All you need is love… and more coffee

Sliding door number 4 was a painful one. It was Kenton’s first night in Australia: his driver didn’t make it across the Gold Coast Highway and another car smashed into Kenton’s passenger side, placing him in hospital. Later, he went to a remedial masseur to ease his pain. Her name was Rachel and she’s now his wife, business partner, and the mother of their 3 sons. 

Recalling door number 5 still moves him. He’d bought his first coffee-roasting machine for $3,000 (plus $3,000 worth of beans) and was searching for premises. An elderly man walked in while he was haggling with the agent. It was the owner, Alex Katranski, then the single largest property owner in Southport, Queensland, and also an immigrant. His family told Kenton later that he’d seen something in the hardworking young American even then. He gave him the first 6 months rent for free.   

One sip at a time

Kenton built his business slowly and steadily. He had his first two stores in 1999, his first franchise 2 years later. “One of my sayings is: ‘Don’t be a player; be a stayer.’ I never spend anyone else’s money. I believe the lease is the most significant document. Without a good lease and the right rent and terms, all you have is a brand. The brand Zarraffa’s [the name means ‘giraffe’ in Arabic] is a great brand and it’s got a great culture. We’re not unstoppable, but we’re so far ahead of the game I’m in a position to give franchisees opportunities I never had. If they have problems, we’re there backing them up; we’re side-by-side every day. Everything is done for everyone, and everything is done on a consultative basis.” 

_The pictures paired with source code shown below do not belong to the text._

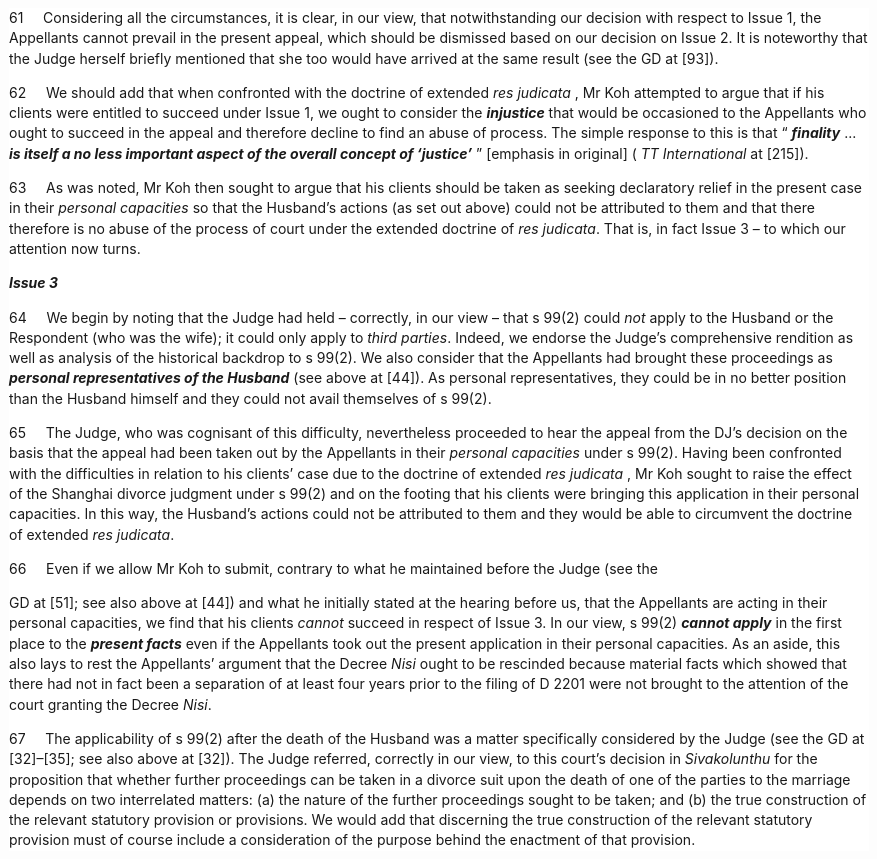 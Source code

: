 61     Considering all the circumstances, it is clear, in our view, that notwithstanding our decision with respect to Issue 1, the Appellants cannot prevail in the present appeal, which should be dismissed based on our decision on Issue 2. It is noteworthy that the Judge herself briefly mentioned that she too would have arrived at the same result (see the GD at [93]). 

62     We should add that when confronted with the doctrine of extended _res judicata_ , Mr Koh attempted to argue that if his clients were entitled to succeed under Issue 1, we ought to consider the **_injustice_** that would be occasioned to the Appellants who ought to succeed in the appeal and therefore decline to find an abuse of process. The simple response to this is that “ **_finality_** ... **_is itself a no less important aspect of the overall concept of ‘justice’_** ” [emphasis in original] ( _TT International_ at [215]). 

63     As was noted, Mr Koh then sought to argue that his clients should be taken as seeking declaratory relief in the present case in their _personal capacities_ so that the Husband’s actions (as set out above) could not be attributed to them and that there therefore is no abuse of the process of court under the extended doctrine of _res judicata_. That is, in fact Issue 3 – to which our attention now turns. 

**_Issue 3_** 

64     We begin by noting that the Judge had held – correctly, in our view – that s 99(2) could _not_ apply to the Husband or the Respondent (who was the wife); it could only apply to _third parties_. Indeed, we endorse the Judge’s comprehensive rendition as well as analysis of the historical backdrop to s 99(2). We also consider that the Appellants had brought these proceedings as **_personal representatives of the Husband_** (see above at [44]). As personal representatives, they could be in no better position than the Husband himself and they could not avail themselves of s 99(2). 

65     The Judge, who was cognisant of this difficulty, nevertheless proceeded to hear the appeal from the DJ’s decision on the basis that the appeal had been taken out by the Appellants in their _personal capacities_ under s 99(2). Having been confronted with the difficulties in relation to his clients’ case due to the doctrine of extended _res judicata_ , Mr Koh sought to raise the effect of the Shanghai divorce judgment under s 99(2) and on the footing that his clients were bringing this application in their personal capacities. In this way, the Husband’s actions could not be attributed to them and they would be able to circumvent the doctrine of extended _res judicata_. 

66     Even if we allow Mr Koh to submit, contrary to what he maintained before the Judge (see the 


GD at [51]; see also above at [44]) and what he initially stated at the hearing before us, that the Appellants are acting in their personal capacities, we find that his clients _cannot_ succeed in respect of Issue 3. In our view, s 99(2) **_cannot apply_** in the first place to the **_present facts_** even if the Appellants took out the present application in their personal capacities. As an aside, this also lays to rest the Appellants’ argument that the Decree _Nisi_ ought to be rescinded because material facts which showed that there had not in fact been a separation of at least four years prior to the filing of D 2201 were not brought to the attention of the court granting the Decree _Nisi_. 

67     The applicability of s 99(2) after the death of the Husband was a matter specifically considered by the Judge (see the GD at [32]–[35]; see also above at [32]). The Judge referred, correctly in our view, to this court’s decision in _Sivakolunthu_ for the proposition that whether further proceedings can be taken in a divorce suit upon the death of one of the parties to the marriage depends on two interrelated matters: (a) the nature of the further proceedings sought to be taken; and (b) the true construction of the relevant statutory provision or provisions. We would add that discerning the true construction of the relevant statutory provision must of course include a consideration of the purpose behind the enactment of that provision.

Kenton Campbell watched the way the Italians and Greeks made coffee and the way Starbucks and Gloria Jean’s made coffee and adapted his knowledge to get the best of both worlds, determined to set the standard in speciality coffee and QSR (quick-service restaurants).

And Zarraffa’s continues to evolve. It’s moved a number of franchisees into drive-throughs because although some customers prefer to visit Zarraffa’s in a mall or shopping strip, others love the unique convenience of drive-throughs, especially since the new food menu was introduced. That was devised after a CEO tour when Kenton asked franchisees, staff and customers what they wanted. The result is easy-to-eat snacks for every time of day from breakfast to late night. The company produces coffee capsules and has invested in a tea-bagging machine so they can make their own tea using farm-direct, high-quality leaves. “We don’t sell a lot of tea, but we want ownership of our brand.” 

The next big move is to set up area developers. Kenton has recruited people with decades of experience in franchising, and the plan will see them roasting beans, running their own outlets, then supporting other franchisees in New South Wales and Western Australia to start. “They won’t take over from head office, but they’ll improve support and also distribute products. In Western Australia, the cost and logistics of sending coffee are huge. We feel very good about the way we’re growing, so anyone interested in a great franchise should come and see what we’re about. We’re not a boutique or one-off; they’re beautiful, but that’s not what we’re here for. We’re here to beat the hell out of Starbucks, Gloria Jean’s and McDonald’s. We know people will have their local, but we want to be
the other one, when you don’t have the convenience of your local.”

Stay grounded

There is perhaps one more sliding door, dramatic in its own way but with a quieter outcome. Three years ago, Kenton had cancer. He doesn’t want to dwell on that, but it did make him reflect on life and realise that while he was still that hardworking entrepreneur, he was also something more: a loving family man and passionate Australian, but also a leader, a coach and a voice for small business.

“Money’s nice, but it doesn’t cut it anymore,” he says. “It’s other people’s success that’s my success now. That’s what’s important.”